Optimization pipelines are at the core of PostBOUND. They provide a simple model for optimization workflows oriented around different optimizer architectures. Each pipeline has different interfaces that allow to customize different parts of the optimization process (these are stages in PostBOUND-lingo). Implementing a new optimization algorithm boils down to selecting the appropriate optimization pipeline and stage.

The two most commonly used pipelines are:

The TextBookOptimizationPipeline, which is modelled after the traditional query optimizer architecture. It uses a PlanEnumerator to produce different candidate plans and ultimately select the best one. To assess the quality of each candidate plan, a CostModel is used. The cost model typically uses the CardinalityEstimator to estimate the number of rows produced by each operator in the plan.

The MultiStageOptimizationPipeline performs the query optimization in multiple sequential steps. Initially, it computes a join order using the JoinOrderOptimization stage. Afterwards, it selects the best physical operators for the join order in the PhysicalOperatorSelection stage. Finally, the ParameterGeneration can be used to add additional metadata to the query plan. This stage is especially well-suited for optimization scenarios where only part of the decisions of the native optimizer are overridden. For example, you can implement your own join ordering and cardinality estimator and leave the operator selection to the database system (given your cardinality estimates). See the documentation on Hinting for how this actually works under the hood.
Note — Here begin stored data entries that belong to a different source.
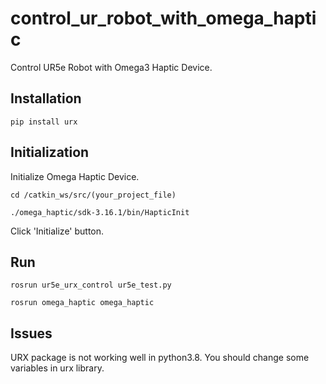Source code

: # control_ur_robot_with_omega_haptic

Control UR5e Robot with Omega3 Haptic Device.

## Installation

    pip install urx

## Initialization

Initialize Omega Haptic Device.

    cd /catkin_ws/src/(your_project_file)

    ./omega_haptic/sdk-3.16.1/bin/HapticInit



Click 'Initialize' button.

## Run

    rosrun ur5e_urx_control ur5e_test.py

    rosrun omega_haptic omega_haptic


## Issues

URX package is not working well in python3.8. You should change some variables in urx library.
To learn more about optimization pipelines, take a look at the separate Optimizer Abstraction documentation.

Note

Users do not need to implement all stages of a pipeline. Instead, PostBOUND automatically “fills the gaps” with reasonable defaults. This allows users to focus only on the parts of the optimization process that are relevant for their research. For example, if you want to implement a new cardinality estimator in the textbook pipeline, PostBOUND will automatically use the cost model and plan enumerator of the target database system.

Query Abstraction#

PostBOUND provides a powerful query abstraction centered around the SqlQuery. Pretty much all other parts of the framework operate on this abstraction. You can obtain an instance of this class by parsing a raw SQL query string using parse_query():

In [3]: raw_query = "SELECT p.creationdate, min(p.score) FROM posts p GROUP BY p.creationdate"

In [4]: query = pb.parse_query(raw_query)

In [5]: query
Out[5]: 
SELECT p.creationdate, MIN(p.score)
FROM posts AS p
GROUP BY p.creationdate;

Alternatively, you can use the workload functionality to load an entire set of queries at once. All query-related functionality is provided by the qal module (short for query abstraction layer). For example, use qal.format_quick() to obtain a nicely formatted string for a query.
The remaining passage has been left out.